> [Requirement]
Of the lines below, copy those that hold the word "community".

====

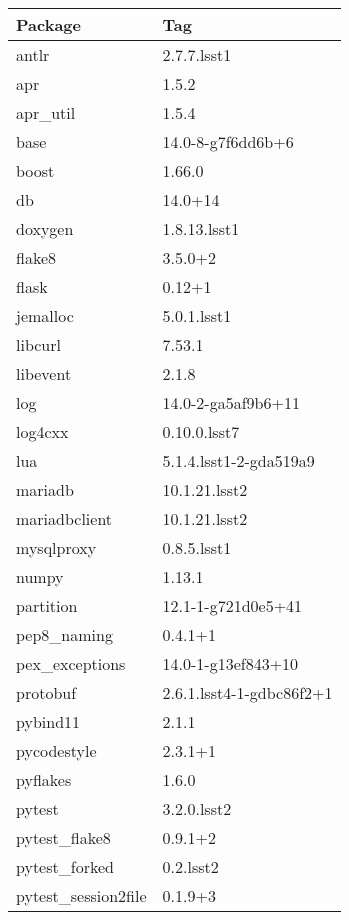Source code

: \documentclass[DM,lsstdraft,STR,toc]{lsstdoc}
\begin{document}
\begin{table}[h]
\centering
\begin{tabular}{l l}
Package & Tag \\ \hline
antlr              &   2.7.7.lsst1  \\
apr                &   1.5.2       \\
apr\_util           &   1.5.4       \\
base               &   14.0-8-g7f6dd6b+6  \\
boost              &   1.66.0      \\
db                 &   14.0+14     \\
doxygen            &   1.8.13.lsst1  \\
flake8             &   3.5.0+2     \\
flask              &   0.12+1      \\
jemalloc           &   5.0.1.lsst1  \\
libcurl            &   7.53.1      \\
libevent           &   2.1.8       \\
log                &   14.0-2-ga5af9b6+11  \\
log4cxx            &   0.10.0.lsst7  \\
lua                &   5.1.4.lsst1-2-gda519a9  \\
mariadb            &   10.1.21.lsst2  \\
mariadbclient      &   10.1.21.lsst2  \\
mysqlproxy         &   0.8.5.lsst1  \\
numpy              &   1.13.1      \\
partition          &   12.1-1-g721d0e5+41  \\
pep8\_naming        &   0.4.1+1     \\
pex\_exceptions     &   14.0-1-g13ef843+10  \\
protobuf           &   2.6.1.lsst4-1-gdbc86f2+1  \\
pybind11           &   2.1.1       \\
pycodestyle        &   2.3.1+1     \\
pyflakes           &   1.6.0       \\
pytest             &   3.2.0.lsst2  \\
pytest\_flake8      &   0.9.1+2     \\
pytest\_forked      &   0.2.lsst2   \\
pytest\_session2file &  0.1.9+3     \\

\end{tabular}
\end{table}
\end{document}
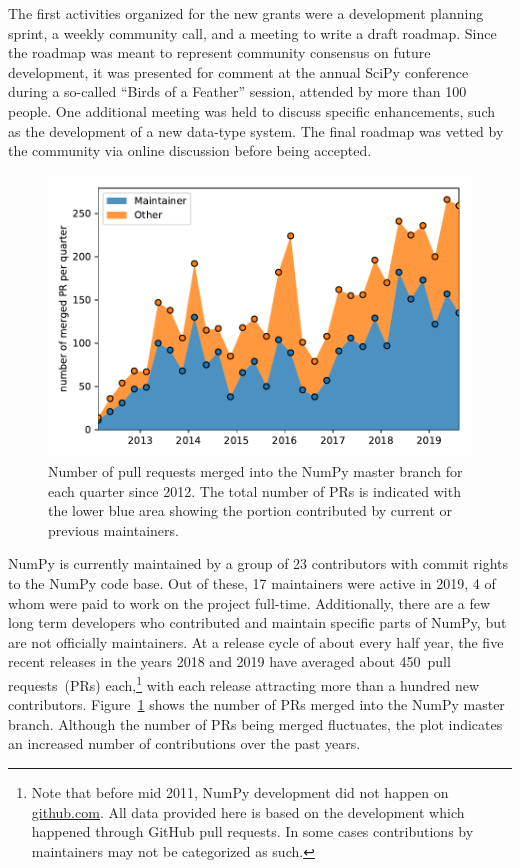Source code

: The first activities organized for the new grants were a development planning
sprint, a weekly community call, and a meeting to write a draft roadmap.
Since the roadmap was meant to represent community consensus on future
development, it was presented for comment at the annual SciPy
conference during a so-called ``Birds of a Feather'' session, attended
by more than 100 people.  One additional meeting was held to discuss
specific enhancements, such as the development of a new data-type
system.  The final roadmap was vetted by the community via online
discussion before being accepted.

\begin{figure}
    \centering
    \includegraphics[width=0.9\linewidth]{scripts/PRs-using-CURRENT_MAINTAINERS.pdf}
    \caption{Number of pull requests merged into the NumPy master branch for each
        quarter since 2012. The total number of PRs is indicated with the
        lower blue area showing the portion contributed by current or previous
        maintainers.}\label{fig:prs-over-time}
\end{figure}

NumPy is currently maintained by a group of 23 contributors with commit rights
to the NumPy code base. Out of these, 17 maintainers were active in
2019, 4 of whom were paid to work on the project full-time.
Additionally, there are a few long term developers who contributed and maintain
specific parts of NumPy, but are not officially maintainers.
At a release cycle of about every half year, the five recent releases in the years
2018 and 2019 have averaged about 450~pull requests~(PRs) each,\footnote{
    Note that before mid 2011, NumPy development did not happen on \url{github.com}.
    All data provided here is based on the development which happened through GitHub
    pull requests. In some cases contributions by maintainers may not be categorized as such.}
with each release attracting more than a hundred new contributors.
Figure~\ref{fig:prs-over-time} shows the number of PRs merged into the NumPy
master branch.
Although the number of PRs being merged fluctuates,
the plot indicates an increased number of contributions over the past
years.

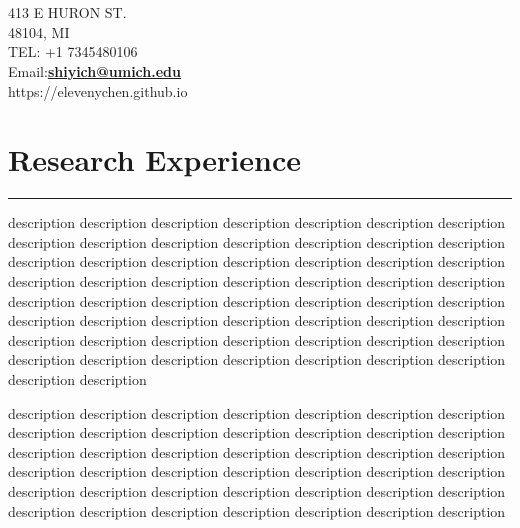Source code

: \documentclass[]{rahulworld-resume}
\begin{document}
\begin{minipage}[t]{0.66\textwidth} 
\hspace*{0pt}\hfill    \\
\hspace*{0pt}\hfill    \\
\hspace*{0pt}\hfill 413 E HURON ST.\\
\hspace*{0pt}\hfill 48104, MI \\
\hspace*{0pt}\hfill TEL: +1 7345480106 \\
\hspace*{0pt}\hfill Email:\textbf{\href{mailto:shiyich@umich.edu}{shiyich@umich.edu}} \\
\hspace*{0pt}\hfill https://elevenychen.github.io

\section{Research Experience}
\noindent\rule{12.5cm}{0.4pt}

 
\noindent
\hspace{5em}%
\begin{minipage}{0.85\textwidth\vspace{2pt}}
description description description description description description description description description description description description description description description description description description description description description description description description description description description description description description description description description description description description description description description description description description description description description description description description description description description description description description description description description description 
\end{minipage}
\sectionsep

 
\noindent
\hspace{5em}%
\begin{minipage}{0.85\textwidth\vspace{2pt}}
description description description description description description description description description description description description description description description description description description description description description description description description description description description description description description description description description description description description description description description description description description 
\end{minipage}
\sectionsep


\end{minipage}
\end{document}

====

> [Solution to this exercise]
sprint, a weekly community call, and a meeting to write a draft roadmap.
Since the roadmap was meant to represent community consensus on future
system.  The final roadmap was vetted by the community via online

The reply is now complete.